Heart Failure Diagnosis
16 Questions to Ask After a Heart Failure Diagnosis
A diagnosis of heart failure (sometimes referred to as congestive heart failure) is scary for everyone involved -- both the patient and his or her caregivers. You're certain to have lots of questions about the condition and what needs to be done to manage it. That's OK; the main thing is to feel comfortable asking as many questions as you need to -- and to get answers you understand. Bring a pen and paper to all medical appointments, and take notes on important points. If you get an answer you don't understand, it's important to ask the doctor or nurse to slow down and tell you in simpler terms.
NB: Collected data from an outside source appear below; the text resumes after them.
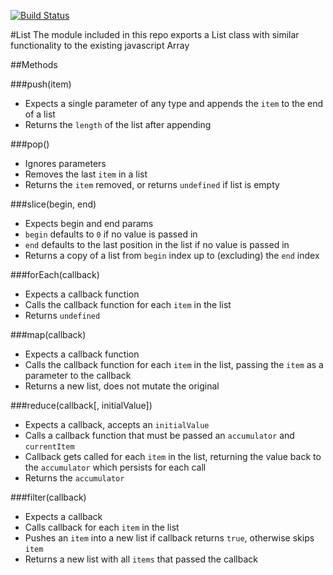 [![Build Status](https://travis-ci.com/Concross/02-tools-context.svg?branch=master)](https://travis-ci.com/Concross/02-tools-context)

#List
The module included in this repo exports a List class with similar functionality to the existing javascript Array

##Methods

###push(item)
- Expects a single parameter of any type and appends the `item` to the end of a list
- Returns the `length` of the list after appending

###pop()
- Ignores parameters
- Removes the last `item` in a list
- Returns the `item` removed, or returns `undefined` if list is empty

###slice(begin, end)
- Expects begin and end params
- `begin` defaults to `0` if no value is passed in
- `end` defaults to the last position in the list if no value is passed in
- Returns a copy of a list from `begin` index up to (excluding) the `end` index

###forEach(callback)
- Expects a callback function
- Calls the callback function for each `item` in the list
- Returns `undefined`

###map(callback)
- Expects a callback function
- Calls the callback function for each `item` in the list, passing the `item` as a parameter to the callback
- Returns a new list, does not mutate the original

###reduce(callback[, initialValue])
- Expects a callback, accepts an `initialValue`
- Calls a callback function that must be passed an `accumulator` and `currentItem` 
- Callback gets called for each `item` in the list, returning the value back to the `accumulator` which persists for each call
- Returns the `accumulator`

###filter(callback)
- Expects a callback
- Calls callback for each `item` in the list
- Pushes an `item` into a new list if callback returns `true`, otherwise skips `item`
- Returns a new list with all `items` that passed the callback
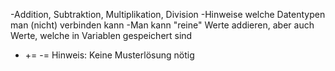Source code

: -Addition, Subtraktion, Multiplikation, Division
-Hinweise welche Datentypen man (nicht) verbinden kann
-Man kann "reine" Werte addieren, aber auch Werte, welche in Variablen gespeichert sind
-   += -=
Hinweis: Keine Musterlösung nötig
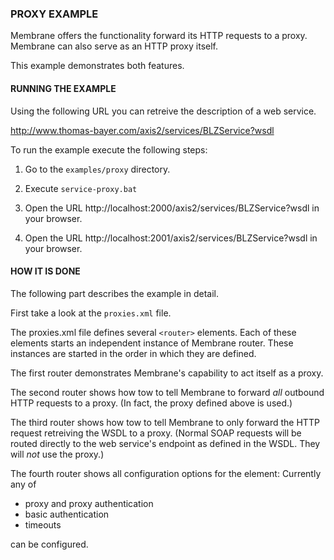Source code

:### PROXY EXAMPLE

Membrane offers the functionality forward its HTTP requests to a proxy.
Membrane can also serve as an HTTP proxy itself.

This example demonstrates both features.


#### RUNNING THE EXAMPLE

Using the following URL you can retreive the description of a web service.

http://www.thomas-bayer.com/axis2/services/BLZService?wsdl


To run the example execute the following steps: 

1. Go to the `examples/proxy` directory.

2. Execute `service-proxy.bat`

3. Open the URL http://localhost:2000/axis2/services/BLZService?wsdl in your browser.

4. Open the URL http://localhost:2001/axis2/services/BLZService?wsdl in your browser.


#### HOW IT IS DONE

The following part describes the example in detail.  

First take a look at the `proxies.xml` file.


The proxies.xml file defines several `<router>` elements. Each of these elements starts an independent
instance of Membrane router. These instances are started in the order in which they are defined.


The first router demonstrates Membrane's capability to act itself as a proxy.


The second router shows how tow to tell Membrane to forward *all* outbound HTTP requests to a proxy.
(In fact, the proxy defined above is used.)


The third router shows how tow to tell Membrane to only forward the HTTP request retreiving the WSDL
to a proxy.
(Normal SOAP requests will be routed directly to the web service's endpoint as defined in the WSDL.
They will *not* use the proxy.)


The fourth router shows all configuration options for the <httpClientConfig /> element: Currently
any of
* proxy and proxy authentication
* basic authentication
* timeouts

can be configured.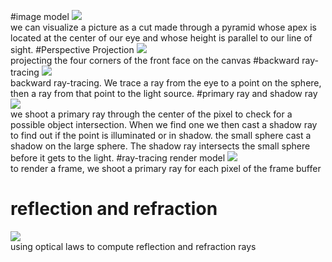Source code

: #image model
![](http://www.scratchapixel.com/images/upload/introduction-to-ray-tracing/vantagepoint.png)    
we can visualize a picture as a cut made through a pyramid whose apex is located at the center of our eye and whose height is parallel to our line of sight.
#Perspective Projection
![](http://www.scratchapixel.com/images/upload/introduction-to-ray-tracing/projperspective.gif)     
projecting the four corners of the front face on the canvas
#backward ray-tracing
![](http://www.scratchapixel.com/images/upload/introduction-to-ray-tracing/tracefromeyetolight.gif)   
backward ray-tracing. We trace a ray from the eye to a point on the sphere, then a ray from that point to the light source.
#primary ray and shadow ray
![](http://www.scratchapixel.com/images/upload/introduction-to-ray-tracing/lightingshadow.gif)   
we shoot a primary ray through the center of the pixel to check for a possible object intersection. When we find one we then cast a shadow ray to find out if the point is illuminated or in shadow. the small sphere cast a shadow on the large sphere. The shadow ray intersects the small sphere before it gets to the light.
#ray-tracing render model
![](http://www.scratchapixel.com/images/upload/introduction-to-ray-tracing/pixelrender.gif)   
to render a frame, we shoot a primary ray for each pixel of the frame buffer

# reflection and refraction
![](http://www.scratchapixel.com/images/upload/introduction-to-ray-tracing/reflectionrefraction.gif)   
using optical laws to compute reflection and refraction rays

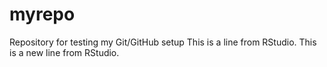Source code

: # myrepo
Repository for testing my Git/GitHub setup
This is a line from RStudio.
This is a new line from RStudio.
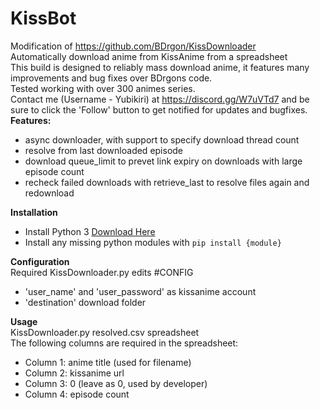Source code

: # KissBot
Modification of https://github.com/BDrgon/KissDownloader<br>
Automatically download anime from KissAnime from a spreadsheet<br>
This build is designed to reliably mass download anime, it features many improvements and bug fixes over BDrgons code.<br>
Tested working with over 300 animes series.<br>
Contact me (Username - Yubikiri) at https://discord.gg/W7uVTd7 and be sure to click the 'Follow' button to get notified for updates and bugfixes.
<br>
**Features:**
* async downloader, with support to specify download thread count
* resolve from last downloaded episode
* download queue_limit to prevet link expiry on downloads with large episode count
* recheck failed downloads with retrieve_last to resolve files again and redownload

**Installation**
* Install Python 3 [Download Here](https://www.python.org/downloads/)
* Install any missing python modules with `pip install {module}`

**Configuration**<br>
Required KissDownloader.py edits #CONFIG<br>
* 'user_name' and 'user_password' as kissanime account
* 'destination' download folder

**Usage**<br>
KissDownloader.py resolved.csv spreadsheet<br>
The following columns are required in the spreadsheet:<br>
* Column 1: anime title (used for filename)
* Column 2: kissanime url
* Column 3: 0 (leave as 0, used by developer)
* Column 4: episode count
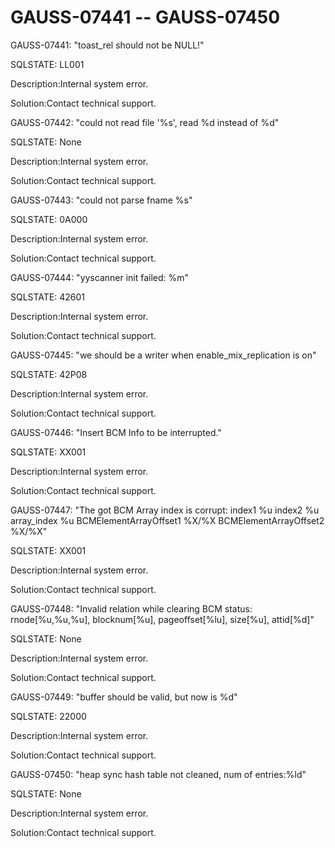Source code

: # GAUSS-07441 -- GAUSS-07450<a name="EN-US_TOPIC_0302073105"></a>

GAUSS-07441: "toast\_rel should not be NULL!"

SQLSTATE: LL001

Description:Internal system error.

Solution:Contact technical support.

GAUSS-07442: "could not read file '%s', read %d instead of %d"

SQLSTATE: None

Description:Internal system error.

Solution:Contact technical support.

GAUSS-07443: "could not parse fname %s"

SQLSTATE: 0A000

Description:Internal system error.

Solution:Contact technical support.

GAUSS-07444: "yyscanner init failed: %m"

SQLSTATE: 42601

Description:Internal system error.

Solution:Contact technical support.

GAUSS-07445: "we should be a writer when enable\_mix\_replication is on"

SQLSTATE: 42P08

Description:Internal system error.

Solution:Contact technical support.

GAUSS-07446: "Insert BCM Info to be interrupted."

SQLSTATE: XX001

Description:Internal system error.

Solution:Contact technical support.

GAUSS-07447: "The got BCM Array index is corrupt: index1 %u index2 %u array\_index %u BCMElementArrayOffset1 %X/%X BCMElementArrayOffset2 %X/%X"

SQLSTATE: XX001

Description:Internal system error.

Solution:Contact technical support.

GAUSS-07448: "Invalid relation while clearing BCM status: rnode\[%u,%u,%u\], blocknum\[%u\], pageoffset\[%lu\], size\[%u\], attid\[%d\]"

SQLSTATE: None

Description:Internal system error.

Solution:Contact technical support.

GAUSS-07449: "buffer should be valid, but now is %d"

SQLSTATE: 22000

Description:Internal system error.

Solution:Contact technical support.

GAUSS-07450: "heap sync hash table not cleaned, num of entries:%ld"

SQLSTATE: None

Description:Internal system error.

Solution:Contact technical support.

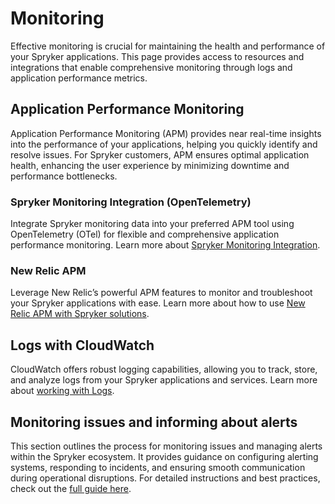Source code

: # Monitoring

Effective monitoring is crucial for maintaining the health and performance of your Spryker applications. This page provides access to resources and integrations that enable comprehensive monitoring through logs and application performance metrics.

## Application Performance Monitoring
Application Performance Monitoring (APM) provides near real-time insights into the performance of your applications, helping you quickly identify and resolve issues. For Spryker customers, APM ensures optimal application health, enhancing the user experience by minimizing downtime and performance bottlenecks.
### Spryker Monitoring Integration (OpenTelemetry)
Integrate Spryker monitoring data into your preferred APM tool using OpenTelemetry (OTel) for flexible and comprehensive application performance monitoring. Learn more about [Spryker Monitoring Integration](/docs/ca/dev/spryker-monitoring-integration.md).

### New Relic APM
Leverage New Relic’s powerful APM features to monitor and troubleshoot your Spryker applications with ease. Learn more about how to use [New Relic APM with Spryker solutions](/docs/dg/dev/integrate-and-configure/configure-services.html#new-relic).

## Logs with CloudWatch
CloudWatch offers robust logging capabilities, allowing you to track, store, and analyze logs from your Spryker applications and services. Learn more about [working with Logs](/docs/ca/dev/working-with-logs.md).

## Monitoring issues and informing about alerts
This section outlines the process for monitoring issues and managing alerts within the Spryker ecosystem. It provides guidance on configuring alerting systems, responding to incidents, and ensuring smooth communication during operational disruptions. For detailed instructions and best practices, check out the [full guide here](/docs/ca/dev/monitoring-issues-and-informing-about-alerts.md).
1. Is there something we could have done to prevent this?
Why it's important: You'll be worried about this diagnosis, and hearing the answer can be reassuring and help you understand how the condition occurred.
2. What are your expectations?
Why it's important: Heart failure is a progressive disease, yet many effective treatments are available that can control symptoms and even reverse damage. So knowing what to expect in terms of both disease progression and recovery will help you monitor treatment and determine which way things are going.
3. Is this condition going to be fatal and, if so, how much time does my loved one have?
Why it's important: Some caregivers find it painful to look too far into the future, but many prefer to get the straight scoop, so they can plan ahead.
4. What are the danger signs we need to watch for?
Why it's important: As a caregiver, you're likely to notice dangerous developments such as fluid buildup, arrhythmias, and breathing difficulties. Knowing exactly what red flags to watch for will make it much easier to know when to call the doctor or head for the ER.
5. What's the goal of treatment; what are we shooting for?
Why it's important: Knowing what the doctor is looking for in terms of improvement, and what signs to monitor, is essential in order to know if the person you're caring for is, in fact, getting better or not. As a caregiver, you need to feel empowered to say that treatment isn't working if you see your loved one not getting better, or even getting worse.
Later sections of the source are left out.